For years, I clung to girlhood like a life raft, clawing at the fleeting thing I was terrified of losing. Because what is a girl if not adored? If not preserved in some soft, sweet memory, wrapped in a satin bow? I swallowed the "just a girl" aesthetic whole — took comfort in its smallness, its prettiness, its built-in excuse for being lost. Being a girl meant being taken care of. Being a girl meant getting away with it. Being a girl meant not being liable for my own actions.
But then, one day, I didn’t want to get away with it. I wanted to own it. I wanted to take up space in a way that girls are told they aren’t allowed to. To sit on the bus without making myself smaller. To not bend my path to avoid men who otherwise would walk into me. To speak without the lilt of a question at the end of my sentences. To demand things, not just wish for them.
I wanted the kind of power that comes with being a woman.
And it turns out, being a woman is a feral kind of thing. It is teeth and hunger, it is knowing how to patch up your own wounds and read the fine print. It is becoming the person you used to hope would save you. It is tapping into something ancient, something instinctual: the Wild Woman archetype Clarissa Pinkola Estés speaks of in Women Who Run with the Wolves. It is the intuition that whispers even when the world tells you to be quiet; the raw and untamed spirit that survives despite centuries of suppression and erasure.
Estés writes about the wild woman as a force of nature, a deep-knowing, bone-calling kind of wisdom that cannot be silenced. It is in the way we listen to our gut, the way we run when something feels wrong, the way we reclaim ourselves after being broken. To be a woman is to remember that you were never meant to be domesticated. It is to howl when you’ve been told to smile, to fight when you’ve been told to surrender. Show your fangs.
But stepping into womanhood is also an act of defiance. Society loves to infantilize women, to keep us soft, naive, and pliable. "Girls" are palatable, but "women" are threats. We are told to chase youth like it’s the only currency we’ll ever hold. To giggle, to be agreeable, to let men explain things to us we already know, and to listen happily to an off-tune acoustic version of Wonderwall. When we stop playing along, step into our power, and reject the expectation of perpetual girlhood we become dangerous. And nothing terrifies the patriarchy more than a woman who refuses to shrink.
So no, I’m not "just a girl." I’m a woman. And I don’t need permission to exist loudly, to take up space, to be whole and reckless and real. And I want to wear a goddamn blazer without feeling like I am playing dress-up!

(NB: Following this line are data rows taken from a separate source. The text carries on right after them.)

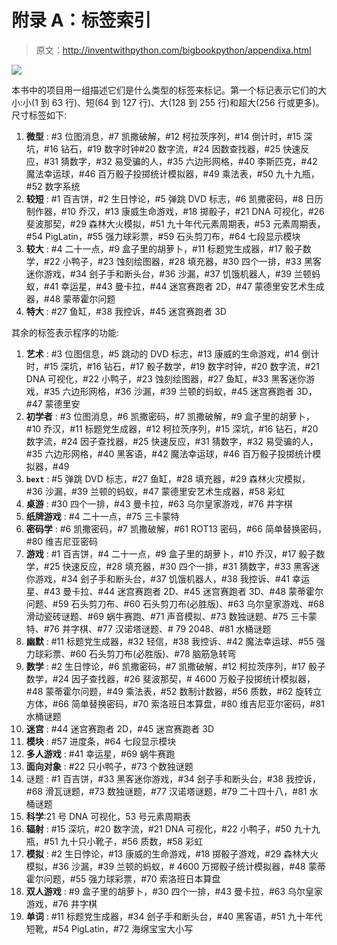 # 附录 A：标签索引

> 原文：http://inventwithpython.com/bigbookpython/appendixa.html

![](img/9d995d63aaead72cad01120081eb8f75.png)

本书中的项目用一组描述它们是什么类型的标签来标记。第一个标记表示它们的大小:小(1 到 63 行)、短(64 到 127 行)、大(128 到 255 行)和超大(256 行或更多)。尺寸标签如下:

1.  **微型** : #3 位图消息，#7 凯撒破解，#12 柯拉茨序列，#14 倒计时，#15 深坑，#16 钻石，#19 数字时钟#20 数字流，#24 因数查找器，#25 快速反应，#31 猜数字，#32 易受骗的人，#35 六边形网格，#40 李斯匹克，#42 魔法幸运球，#46 百万骰子投掷统计模拟器，#49 乘法表，#50 九十九瓶，#52 数字系统
2.  **较短** : #1 百吉饼，#2 生日悖论，#5 弹跳 DVD 标志，#6 凯撒密码，#8 日历制作器，#10 乔汉，#13 康威生命游戏，#18 掷骰子，#21 DNA 可视化，#26 斐波那契，#29 森林大火模拟，#51 九十年代元素周期表，#53 元素周期表，#54 PigLatin，#55 强力球彩票，#59 石头剪刀布，#64 七段显示模块
3.  **较大** : #4 二十一点，#9 盒子里的胡萝卜，#11 标题党生成器，#17 骰子数学，#22 小鸭子，#23 蚀刻绘图器，#28 填充器，#30 四个一排，#33 黑客迷你游戏，#34 刽子手和断头台，#36 沙漏，#37 饥饿机器人，#39 兰顿蚂蚁，#41 幸运星，#43 曼卡拉，#44 迷宫赛跑者 2D，#47 蒙德里安艺术生成器，#48 蒙蒂霍尔问题
4.  **特大** : #27 鱼缸，#38 我控诉，#45 迷宫赛跑者 3D

其余的标签表示程序的功能:

1.  **艺术** : #3 位图信息，#5 跳动的 DVD 标志，#13 康威的生命游戏，#14 倒计时，#15 深坑，#16 钻石，#17 骰子数学，#19 数字时钟，#20 数字流，#21 DNA 可视化，#22 小鸭子，#23 蚀刻绘图器，#27 鱼缸，#33 黑客迷你游戏，#35 六边形网格，#36 沙漏，#39 兰顿的蚂蚁，#45 迷宫赛跑者 3D，#47 蒙德里安
2.  **初学者** : #3 位图消息，#6 凯撒密码，#7 凯撒破解，#9 盒子里的胡萝卜，#10 乔汉，#11 标题党生成器，#12 柯拉茨序列，#15 深坑，#16 钻石，#20 数字流，#24 因子查找器，#25 快速反应，#31 猜数字，#32 易受骗的人，#35 六边形网格，#40 黑客语，#42 魔法幸运球，#46 百万骰子投掷统计模拟器，#49
3.  **`bext`** : #5 弹跳 DVD 标志，#27 鱼缸，#28 填充器，#29 森林火灾模拟，#36 沙漏，#39 兰顿的蚂蚁，#47 蒙德里安艺术生成器，#58 彩虹
4.  **桌游** : #30 四个一排，#43 曼卡拉，#63 乌尔皇家游戏，#76 井字棋
5.  **纸牌游戏** : #4 二十一点，#75 三卡蒙特
6.  **密码学** : #6 凯撒密码，#7 凯撒破解，#61 ROT13 密码，#66 简单替换密码，#80 维吉尼亚密码
7.  **游戏** : #1 百吉饼，#4 二十一点，#9 盒子里的胡萝卜，#10 乔汉，#17 骰子数学，#25 快速反应，#28 填充器，#30 四个一排，#31 猜数字，#33 黑客迷你游戏，#34 刽子手和断头台，#37 饥饿机器人，#38 我控诉、#41 幸运星、#43 曼卡拉、#44 迷宫赛跑者 2D、#45 迷宫赛跑者 3D、#48 蒙蒂霍尔问题、#59 石头剪刀布、#60 石头剪刀布(必胜版)、#63 乌尔皇家游戏、#68 滑动瓷砖谜题、#69 蜗牛赛跑、#71 声音模拟、#73 数独谜题、#75 三卡蒙特、#76 井字棋、#77 汉诺塔谜题、# 79 2048、#81 水桶谜题
8.  **幽默** : #11 标题党生成器，#32 轻信，#38 我控诉、#42 魔法幸运球、#55 强力球彩票、#60 石头剪刀布(必胜版)、#78 脑筋急转弯
9.  **数学** : #2 生日悖论，#6 凯撒密码，#7 凯撒破解，#12 柯拉茨序列，#17 骰子数学，#24 因子查找器，#26 斐波那契，# 4600 万骰子投掷统计模拟器，#48 蒙蒂霍尔问题，#49 乘法表，#52 数制计数器，#56 质数，#62 旋转立方体，#66 简单替换密码，#70 索洛班日本算盘，#80 维吉尼亚尔密码，#81 水桶谜题
10.  **迷宫** : #44 迷宫赛跑者 2D，#45 迷宫赛跑者 3D
11.  **模块** : #57 进度条，#64 七段显示模块
12.  **多人游戏** : #41 幸运星，#69 蜗牛赛跑
13.  **面向对象** : #22 只小鸭子，#73 个数独谜题
14.  谜题 : #1 百吉饼，#33 黑客迷你游戏，#34 刽子手和断头台，#38 我控诉，#68 滑瓦谜题，#73 数独谜题，#77 汉诺塔谜题，#79 二十四十八，#81 水桶谜题
15.  **科学**:21 号 DNA 可视化，53 号元素周期表
16.  **辐射** : #15 深坑，#20 数字流，#21 DNA 可视化，#22 小鸭子，#50 九十九瓶，#51 九十只小靴子，#56 质数，#58 彩虹
17.  **模拟** : #2 生日悖论，#13 康威的生命游戏，#18 掷骰子游戏，#29 森林大火模拟，#36 沙漏，#39 兰顿的蚂蚁，# 4600 万掷骰子统计模拟器，#48 蒙蒂霍尔问题，#55 强力球彩票，#70 索洛班日本算盘
18.  **双人游戏** : #9 盒子里的胡萝卜，#30 四个一排，#43 曼卡拉，#63 乌尔皇家游戏，#76 井字棋
19.  **单词** : #11 标题党生成器，#34 刽子手和断头台，#40 黑客语，#51 九十年代短靴，#54 PigLatin，#72 海绵宝宝大小写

I have earned every inch of myself. And I am not afraid to take up all of it.
oh boy this one got right into my soul… I was just like this until I was probably 27, acting like it was cute to joke about how I was bad at my job (I wasn’t) or studying something useless (no study is useless!). I remember that shift over to “actually yes I can” and it was so embarrassingly late. But I got there. And I can’t believe I did myself dirty for so long. Thank you so much for writing this ❤️
well said!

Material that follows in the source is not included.